Task goal:
Go through the records and extract every line with the word "Cucumber".

Data for analysis:
Start of Block

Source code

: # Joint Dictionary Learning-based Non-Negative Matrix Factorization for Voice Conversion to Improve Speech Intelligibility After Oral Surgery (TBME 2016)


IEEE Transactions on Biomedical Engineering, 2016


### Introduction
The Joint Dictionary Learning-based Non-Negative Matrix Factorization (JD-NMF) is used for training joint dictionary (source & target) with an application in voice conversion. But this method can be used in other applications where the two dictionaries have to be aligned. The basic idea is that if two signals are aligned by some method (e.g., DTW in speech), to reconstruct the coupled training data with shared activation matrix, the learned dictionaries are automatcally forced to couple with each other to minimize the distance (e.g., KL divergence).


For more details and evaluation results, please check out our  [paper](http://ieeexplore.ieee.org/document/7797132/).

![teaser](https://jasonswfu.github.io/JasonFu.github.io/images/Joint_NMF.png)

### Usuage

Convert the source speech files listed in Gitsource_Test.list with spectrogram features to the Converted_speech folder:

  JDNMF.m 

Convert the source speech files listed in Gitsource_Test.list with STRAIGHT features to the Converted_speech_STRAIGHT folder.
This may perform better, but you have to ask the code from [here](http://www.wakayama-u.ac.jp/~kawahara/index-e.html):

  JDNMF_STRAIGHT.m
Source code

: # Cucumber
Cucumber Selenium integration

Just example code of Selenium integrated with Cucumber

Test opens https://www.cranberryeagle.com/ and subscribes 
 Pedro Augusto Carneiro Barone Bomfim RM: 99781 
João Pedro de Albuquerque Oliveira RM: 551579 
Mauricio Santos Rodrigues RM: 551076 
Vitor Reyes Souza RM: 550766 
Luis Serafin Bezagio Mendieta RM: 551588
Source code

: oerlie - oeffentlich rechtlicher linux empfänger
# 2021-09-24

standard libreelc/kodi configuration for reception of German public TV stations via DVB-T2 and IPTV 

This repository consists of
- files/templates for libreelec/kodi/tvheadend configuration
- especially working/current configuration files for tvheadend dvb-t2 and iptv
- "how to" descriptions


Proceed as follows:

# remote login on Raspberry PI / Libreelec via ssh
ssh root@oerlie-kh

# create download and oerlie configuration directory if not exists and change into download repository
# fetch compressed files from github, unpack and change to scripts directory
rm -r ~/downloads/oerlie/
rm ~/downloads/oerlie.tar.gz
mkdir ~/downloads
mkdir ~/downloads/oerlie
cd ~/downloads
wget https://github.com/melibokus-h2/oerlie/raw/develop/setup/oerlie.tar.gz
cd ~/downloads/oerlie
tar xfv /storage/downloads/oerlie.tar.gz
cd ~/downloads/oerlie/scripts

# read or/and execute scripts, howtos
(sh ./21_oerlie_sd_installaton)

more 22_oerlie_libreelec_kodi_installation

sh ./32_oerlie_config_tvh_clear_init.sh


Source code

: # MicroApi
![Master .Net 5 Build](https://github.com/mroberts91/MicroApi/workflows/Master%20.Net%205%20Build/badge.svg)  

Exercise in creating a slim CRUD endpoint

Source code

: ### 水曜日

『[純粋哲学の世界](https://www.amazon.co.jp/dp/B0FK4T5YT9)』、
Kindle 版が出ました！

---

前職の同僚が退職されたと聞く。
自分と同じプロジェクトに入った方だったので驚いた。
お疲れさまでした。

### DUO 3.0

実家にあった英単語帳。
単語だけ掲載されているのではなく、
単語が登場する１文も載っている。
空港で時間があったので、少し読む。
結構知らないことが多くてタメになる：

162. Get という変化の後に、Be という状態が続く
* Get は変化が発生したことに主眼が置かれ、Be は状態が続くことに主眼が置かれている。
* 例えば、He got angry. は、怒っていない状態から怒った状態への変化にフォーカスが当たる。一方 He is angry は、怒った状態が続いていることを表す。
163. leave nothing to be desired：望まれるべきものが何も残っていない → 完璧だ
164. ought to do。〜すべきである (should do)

End of Block

Output below:
: # Cucumber
Cucumber Selenium integration
Just example code of Selenium integrated with Cucumber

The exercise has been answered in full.